Às 13h30 (de Brasília), o índice caía 0,10%, a 93.814 pontos, enquanto o contrato futuro do Ibovespa com vencimento em junho recuava 0,37%, aos 94.050 pontos.

Para o economista-chefe da Codepe Corretora, José Costa, a questão da guerra comercial entre Estados Unidos e China é a principal preocupação no cenário externo no momento e ainda pode trazer volatilidade. “Essa briga impacta o preço de commodities e pode impactar a economia mundial, o mercado vai continuar um pouco preocupado”, disse.

Mais cedo, o presidente dos Estados Unidos, Donald Trump, chamou a Huawei de “muito perigosa”, mas disse que as reclamações do país sobre a companhia podem ser resolvidas como parte de um acordo possível comercial com a China.

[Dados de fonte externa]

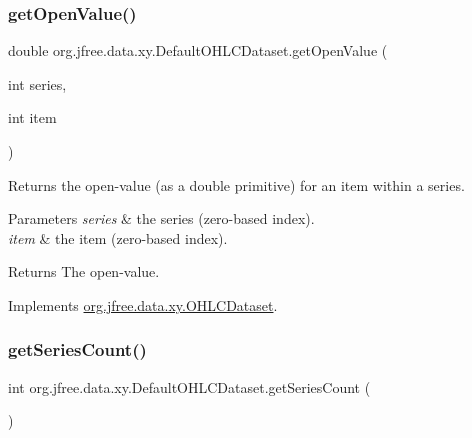 \mbox{\label{classorg_1_1jfree_1_1data_1_1xy_1_1_default_o_h_l_c_dataset_aa27c323e713453b49bad22eecd6597e2}} 
\subsubsection{\texorpdfstring{get\+Open\+Value()}{getOpenValue()}}
{\footnotesize\ttfamily double org.\+jfree.\+data.\+xy.\+Default\+O\+H\+L\+C\+Dataset.\+get\+Open\+Value (\begin{DoxyParamCaption}\item[{int}]{series,  }\item[{int}]{item }\end{DoxyParamCaption})}

Returns the open-\/value (as a double primitive) for an item within a series.


\begin{DoxyParams}{Parameters}
{\em series} & the series (zero-\/based index). \\
\hline
{\em item} & the item (zero-\/based index).\\
\hline
\end{DoxyParams}
\begin{DoxyReturn}{Returns}
The open-\/value. 
\end{DoxyReturn}


Implements \mbox{\hyperlink{interfaceorg_1_1jfree_1_1data_1_1xy_1_1_o_h_l_c_dataset_a20654fd4801bc8871dfe51bf65d62af6}{org.\+jfree.\+data.\+xy.\+O\+H\+L\+C\+Dataset}}.

\mbox{\label{classorg_1_1jfree_1_1data_1_1xy_1_1_default_o_h_l_c_dataset_af43bc16373fd6cef22a4af8f2b6aba60}} 
\subsubsection{\texorpdfstring{get\+Series\+Count()}{getSeriesCount()}}
{\footnotesize\ttfamily int org.\+jfree.\+data.\+xy.\+Default\+O\+H\+L\+C\+Dataset.\+get\+Series\+Count (\begin{DoxyParamCaption}{ }\end{DoxyParamCaption})}

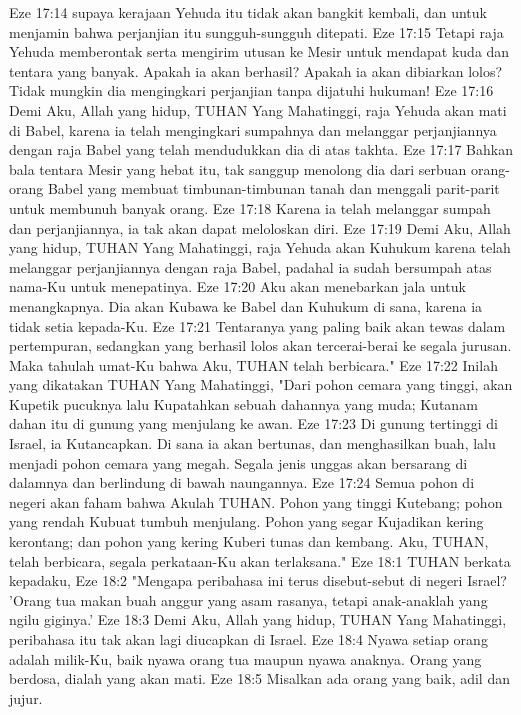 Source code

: Eze 17:14  supaya kerajaan Yehuda itu tidak akan bangkit kembali, dan untuk menjamin bahwa perjanjian itu sungguh-sungguh ditepati.
Eze 17:15  Tetapi raja Yehuda memberontak serta mengirim utusan ke Mesir untuk mendapat kuda dan tentara yang banyak. Apakah ia akan berhasil? Apakah ia akan dibiarkan lolos? Tidak mungkin dia mengingkari perjanjian tanpa dijatuhi hukuman!
Eze 17:16  Demi Aku, Allah yang hidup, TUHAN Yang Mahatinggi, raja Yehuda akan mati di Babel, karena ia telah mengingkari sumpahnya dan melanggar perjanjiannya dengan raja Babel yang telah mendudukkan dia di atas takhta.
Eze 17:17  Bahkan bala tentara Mesir yang hebat itu, tak sanggup menolong dia dari serbuan orang-orang Babel yang membuat timbunan-timbunan tanah dan menggali parit-parit untuk membunuh banyak orang.
Eze 17:18  Karena ia telah melanggar sumpah dan perjanjiannya, ia tak akan dapat meloloskan diri.
Eze 17:19  Demi Aku, Allah yang hidup, TUHAN Yang Mahatinggi, raja Yehuda akan Kuhukum karena telah melanggar perjanjiannya dengan raja Babel, padahal ia sudah bersumpah atas nama-Ku untuk menepatinya.
Eze 17:20  Aku akan menebarkan jala untuk menangkapnya. Dia akan Kubawa ke Babel dan Kuhukum di sana, karena ia tidak setia kepada-Ku.
Eze 17:21  Tentaranya yang paling baik akan tewas dalam pertempuran, sedangkan yang berhasil lolos akan tercerai-berai ke segala jurusan. Maka tahulah umat-Ku bahwa Aku, TUHAN telah berbicara."
Eze 17:22  Inilah yang dikatakan TUHAN Yang Mahatinggi, "Dari pohon cemara yang tinggi, akan Kupetik pucuknya lalu Kupatahkan sebuah dahannya yang muda; Kutanam dahan itu di gunung yang menjulang ke awan.
Eze 17:23  Di gunung tertinggi di Israel, ia Kutancapkan. Di sana ia akan bertunas, dan menghasilkan buah, lalu menjadi pohon cemara yang megah. Segala jenis unggas akan bersarang di dalamnya dan berlindung di bawah naungannya.
Eze 17:24  Semua pohon di negeri akan faham bahwa Akulah TUHAN. Pohon yang tinggi Kutebang; pohon yang rendah Kubuat tumbuh menjulang. Pohon yang segar Kujadikan kering kerontang; dan pohon yang kering Kuberi tunas dan kembang. Aku, TUHAN, telah berbicara, segala perkataan-Ku akan terlaksana."
Eze 18:1  TUHAN berkata kepadaku,
Eze 18:2  "Mengapa peribahasa ini terus disebut-sebut di negeri Israel? 'Orang tua makan buah anggur yang asam rasanya, tetapi anak-anaklah yang ngilu giginya.'
Eze 18:3  Demi Aku, Allah yang hidup, TUHAN Yang Mahatinggi, peribahasa itu tak akan lagi diucapkan di Israel.
Eze 18:4  Nyawa setiap orang adalah milik-Ku, baik nyawa orang tua maupun nyawa anaknya. Orang yang berdosa, dialah yang akan mati.
Eze 18:5  Misalkan ada orang yang baik, adil dan jujur.

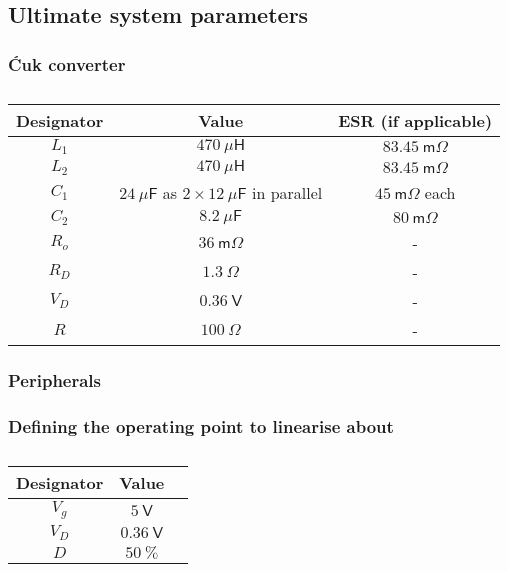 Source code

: \subsection{Ultimate system parameters}\label{sec:system_params}
\subsubsection{\'{C}uk converter}
\begin{table}[H]
\centering
\begin{tabular}{|c|c|c|}
\hline
Designator & Value & ESR (if applicable)\\
\hline
$L_1$ & $470 \ \mathsf{\mu H}$ & $83.45 \ \mathsf{m \Omega}$\\
\hline
$L_2$ & $470 \ \mathsf{\mu H}$ & $83.45 \ \mathsf{m \Omega}$\\
\hline
$C_1$ & $24 \ \mathsf{\mu F}$ as $2 \times 12 \ \mathsf{\mu F}$ in parallel & $45 \ \mathsf{m \Omega}$ each\\
\hline
$C_2$ & $8.2 \ \mathsf{\mu F}$ & $80 \ \mathsf{m \Omega}$\\
\hline
$R_o$ & $36 \ \mathsf{m \Omega}$ & -\\
\hline
$R_D$ & $1.3 \ \mathsf{\Omega}$ & -\\
\hline
$V_D$ & $0.36 \ \mathsf{V}$ & -\\
\hline
$R$ & $100 \ \mathsf{\Omega}$ & -\\
\hline
\end{tabular}
\caption{}
\label{tab:cuk_values}
\end{table}
\subsubsection{Peripherals}
\subsubsection{Defining the operating point to linearise about}\label{sec:control_params}
\begin{table}[H]
\centering
\begin{tabular}{|c|c|c|}
\hline
Designator & Value\\
\hline
$V_g$ & $5 \ \mathsf{V}$\\
\hline
$V_D$ & $0.36 \ \mathsf{V}$\\
\hline
$D$ & $50 \ \mathsf{\%}$\\
\hline
\end{tabular}
\caption{}
\label{tab:control_values}
\end{table}
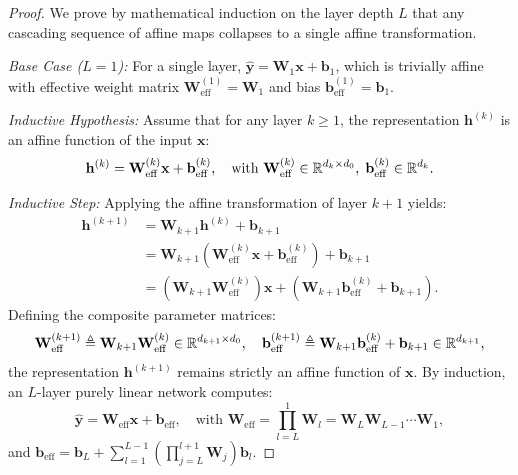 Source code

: \begin{proof}
We prove by mathematical induction on the layer depth $L$ that any cascading sequence of affine maps collapses to a single affine transformation.

\textit{Base Case ($L=1$):} For a single layer, $\hat{\mathbf{y}} = \mathbf{W}_1 \mathbf{x} + \mathbf{b}_1$, which is trivially affine with effective weight matrix $\mathbf{W}_{\text{eff}}^{(1)} = \mathbf{W}_1$ and bias $\mathbf{b}_{\text{eff}}^{(1)} = \mathbf{b}_1$.

\textit{Inductive Hypothesis:} Assume that for any layer $k \ge 1$, the representation $\mathbf{h}^{(k)}$ is an affine function of the input $\mathbf{x}$:
\begin{equation}
\mathbf{h}^{(k)} = \mathbf{W}_{\text{eff}}^{(k)} \mathbf{x} + \mathbf{b}_{\text{eff}}^{(k)}, \quad \text{with } \mathbf{W}_{\text{eff}}^{(k)} \in \R^{d_k \times d_0}, \; \mathbf{b}_{\text{eff}}^{(k)} \in \R^{d_k}.
\end{equation}

\textit{Inductive Step:} Applying the affine transformation of layer $k+1$ yields:
\begin{align}
\mathbf{h}^{(k+1)} &= \mathbf{W}_{k+1} \mathbf{h}^{(k)} + \mathbf{b}_{k+1} \nonumber \\
&= \mathbf{W}_{k+1} \left( \mathbf{W}_{\text{eff}}^{(k)} \mathbf{x} + \mathbf{b}_{\text{eff}}^{(k)} \right) + \mathbf{b}_{k+1} \nonumber \\
&= \left( \mathbf{W}_{k+1} \mathbf{W}_{\text{eff}}^{(k)} \right) \mathbf{x} + \left( \mathbf{W}_{k+1} \mathbf{b}_{\text{eff}}^{(k)} + \mathbf{b}_{k+1} \right).
\end{align}
Defining the composite parameter matrices:
\begin{equation}
\mathbf{W}_{\text{eff}}^{(k+1)} \triangleq \mathbf{W}_{k+1} \mathbf{W}_{\text{eff}}^{(k)} \in \R^{d_{k+1} \times d_0}, \quad \mathbf{b}_{\text{eff}}^{(k+1)} \triangleq \mathbf{W}_{k+1} \mathbf{b}_{\text{eff}}^{(k)} + \mathbf{b}_{k+1} \in \R^{d_{k+1}},
\end{equation}
the representation $\mathbf{h}^{(k+1)}$ remains strictly an affine function of $\mathbf{x}$. By induction, an $L$-layer purely linear network computes:
\begin{equation}
\hat{\mathbf{y}} = \mathbf{W}_{\text{eff}} \mathbf{x} + \mathbf{b}_{\text{eff}}, \quad \text{with } \mathbf{W}_{\text{eff}} = \prod_{l=L}^1 \mathbf{W}_l = \mathbf{W}_L \mathbf{W}_{L-1} \cdots \mathbf{W}_1,
\label{eq:compositional_collapse_result}
\end{equation}
and $\mathbf{b}_{\text{eff}} = \mathbf{b}_L + \sum_{l=1}^{L-1} \left( \prod_{j=L}^{l+1} \mathbf{W}_j \right) \mathbf{b}_l$.
\end{proof}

A declaração de Trump foi feita um dia depois de um porta-voz do governo chinês afirmar que a China não vai continuar as negociações comerciais com os Estados Unidos até que o país lide com “práticas erradas” e pare de intensificar unilateralmente o atrito na relação comercial entre as duas nações.

No câmbio, a leitura dos investidores foi um pouco diferente, com o mercado preferindo olhar de forma mais otimista as declarações de Trump sobre a Huawei. O dólar comercial caía 0,54% no pregão à vista, a R$ 4,0260 para a venda, enquanto o contrato futuro da moeda com vencimento em junho recuava 0,45%, para R$ 4.026,00.

“O tom de Trump declarando que os Estados Unidos pretendem continuar o acordo com a China melhora o clima entre os países e nos negócios”, comenta a economista-chefe do banco Ourinvest, Fernanda Consorte.

Porém, o analista da corretora Mirae Asset, Pedro Galdi, chama a atenção que, devido à volatilidade e às contradições das declarações do presidente norte-americano, investidores não esperam uma solução para o curto prazo, e a declaração tem menos efeito positivo do que teria no início da guerra comercial.

Entre os juros, as taxas dos contratos de Depósito Interfinanceiro (DI) seguem com leves baixas, acompanhando o dólar. Os investidores mostram maior cautela com a cena política local antes da manifestação pró-governo prevista para domingo, ao mesmo tempo em que monitoram o cenário externo.

A taxa do contrato de DI para janeiro de 2020 estava em 6,38% inalterada em relação ao ajuste de ontem. O DI para janeiro de 2021 estava em 6,77%, de 6,79% após o ajuste anterior; o DI para janeiro de 2023 projetava taxa de 7,92%, de 7,97%.